> Data supplied:

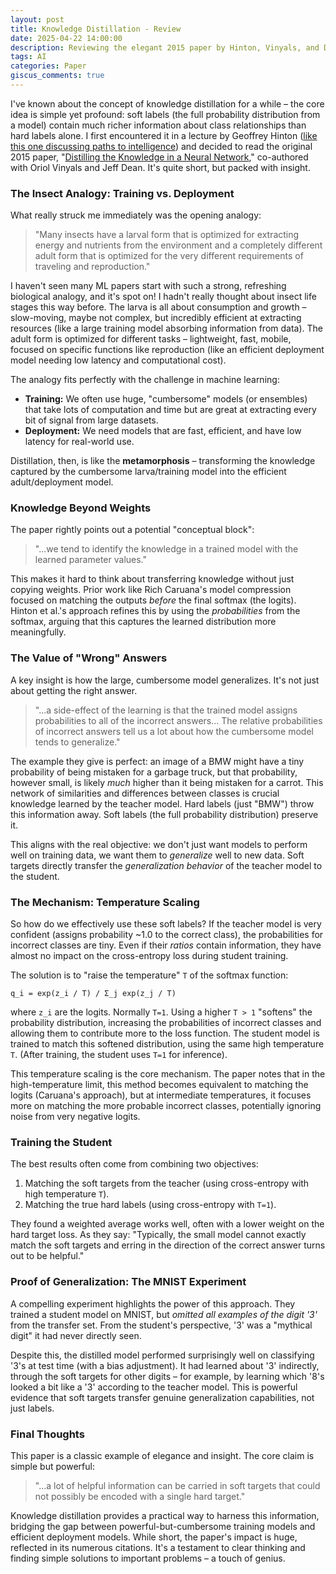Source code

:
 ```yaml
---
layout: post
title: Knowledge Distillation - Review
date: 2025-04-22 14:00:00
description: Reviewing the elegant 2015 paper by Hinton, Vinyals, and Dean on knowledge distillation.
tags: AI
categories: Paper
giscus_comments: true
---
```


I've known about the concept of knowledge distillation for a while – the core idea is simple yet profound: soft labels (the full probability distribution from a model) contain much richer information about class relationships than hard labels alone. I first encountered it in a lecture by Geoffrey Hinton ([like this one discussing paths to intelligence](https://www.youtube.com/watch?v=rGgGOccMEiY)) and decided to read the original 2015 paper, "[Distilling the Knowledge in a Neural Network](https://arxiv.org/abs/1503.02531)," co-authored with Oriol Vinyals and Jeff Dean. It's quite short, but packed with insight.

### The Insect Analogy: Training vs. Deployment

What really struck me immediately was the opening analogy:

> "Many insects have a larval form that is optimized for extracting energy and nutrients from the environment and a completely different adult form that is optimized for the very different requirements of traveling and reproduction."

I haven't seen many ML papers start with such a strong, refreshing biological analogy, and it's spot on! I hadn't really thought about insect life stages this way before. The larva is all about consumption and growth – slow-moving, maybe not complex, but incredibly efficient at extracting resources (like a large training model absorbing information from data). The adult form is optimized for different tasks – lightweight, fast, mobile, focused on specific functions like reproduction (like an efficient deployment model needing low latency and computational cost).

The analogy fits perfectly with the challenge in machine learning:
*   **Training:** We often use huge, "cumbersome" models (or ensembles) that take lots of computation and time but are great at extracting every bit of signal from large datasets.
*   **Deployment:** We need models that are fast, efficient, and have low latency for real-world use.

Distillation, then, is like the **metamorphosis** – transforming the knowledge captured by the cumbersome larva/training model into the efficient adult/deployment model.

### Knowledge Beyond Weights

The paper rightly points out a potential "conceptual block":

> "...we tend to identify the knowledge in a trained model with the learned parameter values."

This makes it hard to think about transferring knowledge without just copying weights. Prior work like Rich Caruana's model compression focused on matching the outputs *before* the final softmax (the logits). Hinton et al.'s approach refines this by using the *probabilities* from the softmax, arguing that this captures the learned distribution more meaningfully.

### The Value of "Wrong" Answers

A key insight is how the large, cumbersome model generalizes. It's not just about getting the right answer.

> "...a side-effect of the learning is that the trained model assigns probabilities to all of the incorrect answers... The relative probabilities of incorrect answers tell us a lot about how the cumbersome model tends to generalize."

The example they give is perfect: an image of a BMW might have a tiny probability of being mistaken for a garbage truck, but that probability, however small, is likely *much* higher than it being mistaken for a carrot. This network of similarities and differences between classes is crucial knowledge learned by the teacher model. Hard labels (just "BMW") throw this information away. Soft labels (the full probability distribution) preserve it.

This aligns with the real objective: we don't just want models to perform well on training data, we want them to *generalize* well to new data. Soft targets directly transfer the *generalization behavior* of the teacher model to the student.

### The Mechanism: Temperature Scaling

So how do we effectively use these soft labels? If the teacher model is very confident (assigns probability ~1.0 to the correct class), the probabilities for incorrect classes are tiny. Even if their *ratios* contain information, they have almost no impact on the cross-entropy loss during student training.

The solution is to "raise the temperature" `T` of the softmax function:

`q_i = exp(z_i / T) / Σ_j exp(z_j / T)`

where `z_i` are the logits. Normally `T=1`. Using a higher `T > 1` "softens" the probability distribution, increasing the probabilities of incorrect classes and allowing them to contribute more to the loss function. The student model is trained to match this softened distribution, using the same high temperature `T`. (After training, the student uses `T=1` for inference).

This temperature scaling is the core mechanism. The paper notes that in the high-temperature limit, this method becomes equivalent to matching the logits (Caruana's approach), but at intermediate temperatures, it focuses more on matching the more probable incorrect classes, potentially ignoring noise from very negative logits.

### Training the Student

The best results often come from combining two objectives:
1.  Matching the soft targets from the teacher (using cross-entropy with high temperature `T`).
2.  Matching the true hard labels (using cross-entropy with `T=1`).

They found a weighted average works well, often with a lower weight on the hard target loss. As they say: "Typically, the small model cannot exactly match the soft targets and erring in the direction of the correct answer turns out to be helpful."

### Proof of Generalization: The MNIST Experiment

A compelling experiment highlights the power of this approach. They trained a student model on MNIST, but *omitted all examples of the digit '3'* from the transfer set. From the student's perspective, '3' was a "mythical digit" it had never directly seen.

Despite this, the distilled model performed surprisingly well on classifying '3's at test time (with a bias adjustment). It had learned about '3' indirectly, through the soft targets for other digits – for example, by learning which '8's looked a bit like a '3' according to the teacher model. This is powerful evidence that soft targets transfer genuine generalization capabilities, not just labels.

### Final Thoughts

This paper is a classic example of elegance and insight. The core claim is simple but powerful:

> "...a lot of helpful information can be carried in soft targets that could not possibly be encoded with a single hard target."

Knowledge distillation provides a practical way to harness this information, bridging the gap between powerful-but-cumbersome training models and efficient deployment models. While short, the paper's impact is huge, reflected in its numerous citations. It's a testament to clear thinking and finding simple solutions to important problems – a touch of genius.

* * *

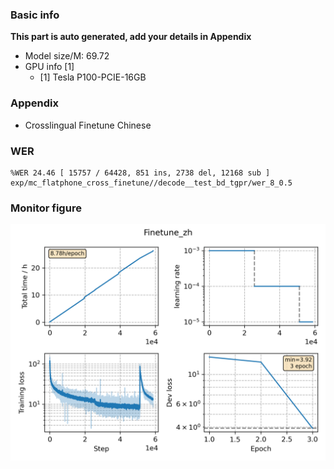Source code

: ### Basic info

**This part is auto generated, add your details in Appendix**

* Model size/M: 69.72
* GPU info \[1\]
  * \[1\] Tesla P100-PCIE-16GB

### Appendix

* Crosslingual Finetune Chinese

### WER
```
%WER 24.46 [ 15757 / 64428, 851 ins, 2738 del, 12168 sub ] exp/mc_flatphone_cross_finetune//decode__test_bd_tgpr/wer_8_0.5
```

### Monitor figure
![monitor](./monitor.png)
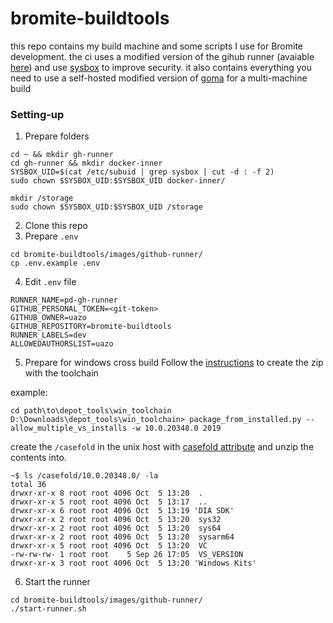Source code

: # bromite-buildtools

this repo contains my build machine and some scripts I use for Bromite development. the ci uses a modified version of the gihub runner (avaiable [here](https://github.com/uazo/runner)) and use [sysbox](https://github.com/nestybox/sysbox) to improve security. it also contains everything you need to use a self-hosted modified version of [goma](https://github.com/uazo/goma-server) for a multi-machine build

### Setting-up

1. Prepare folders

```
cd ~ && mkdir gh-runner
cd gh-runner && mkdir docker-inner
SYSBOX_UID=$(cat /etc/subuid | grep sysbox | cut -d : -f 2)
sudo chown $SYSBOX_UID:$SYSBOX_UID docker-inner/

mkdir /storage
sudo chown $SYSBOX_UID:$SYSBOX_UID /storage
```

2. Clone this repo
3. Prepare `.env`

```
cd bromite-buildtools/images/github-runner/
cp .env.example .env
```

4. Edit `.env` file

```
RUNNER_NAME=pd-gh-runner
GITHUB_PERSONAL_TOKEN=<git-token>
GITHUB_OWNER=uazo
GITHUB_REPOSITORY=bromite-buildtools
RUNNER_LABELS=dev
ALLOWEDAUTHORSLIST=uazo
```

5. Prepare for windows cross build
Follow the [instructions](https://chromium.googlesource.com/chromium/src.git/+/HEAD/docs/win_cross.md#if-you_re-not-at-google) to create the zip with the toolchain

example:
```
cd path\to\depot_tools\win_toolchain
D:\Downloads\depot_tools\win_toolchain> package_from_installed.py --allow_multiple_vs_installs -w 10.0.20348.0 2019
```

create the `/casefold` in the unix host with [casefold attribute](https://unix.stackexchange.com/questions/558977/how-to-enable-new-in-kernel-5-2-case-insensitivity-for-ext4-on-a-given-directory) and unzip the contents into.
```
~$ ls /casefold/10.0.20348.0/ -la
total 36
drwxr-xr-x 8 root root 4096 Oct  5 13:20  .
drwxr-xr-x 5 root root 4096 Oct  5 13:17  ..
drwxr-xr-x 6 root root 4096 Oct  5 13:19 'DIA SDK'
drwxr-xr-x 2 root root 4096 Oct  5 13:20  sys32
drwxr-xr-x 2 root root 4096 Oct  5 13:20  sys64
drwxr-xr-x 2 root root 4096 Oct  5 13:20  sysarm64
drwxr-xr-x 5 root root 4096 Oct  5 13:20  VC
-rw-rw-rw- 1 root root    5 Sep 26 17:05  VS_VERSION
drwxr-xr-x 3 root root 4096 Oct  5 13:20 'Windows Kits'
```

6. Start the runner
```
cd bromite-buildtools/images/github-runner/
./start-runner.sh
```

> Problem to work on:
Scan the data above and copy each line containing the word "tiny".

> Exercise result:
The example they give is perfect: an image of a BMW might have a tiny probability of being mistaken for a garbage truck, but that probability, however small, is likely *much* higher than it being mistaken for a carrot. This network of similarities and differences between classes is crucial knowledge learned by the teacher model. Hard labels (just "BMW") throw this information away. Soft labels (the full probability distribution) preserve it.
So how do we effectively use these soft labels? If the teacher model is very confident (assigns probability ~1.0 to the correct class), the probabilities for incorrect classes are tiny. Even if their *ratios* contain information, they have almost no impact on the cross-entropy loss during student training.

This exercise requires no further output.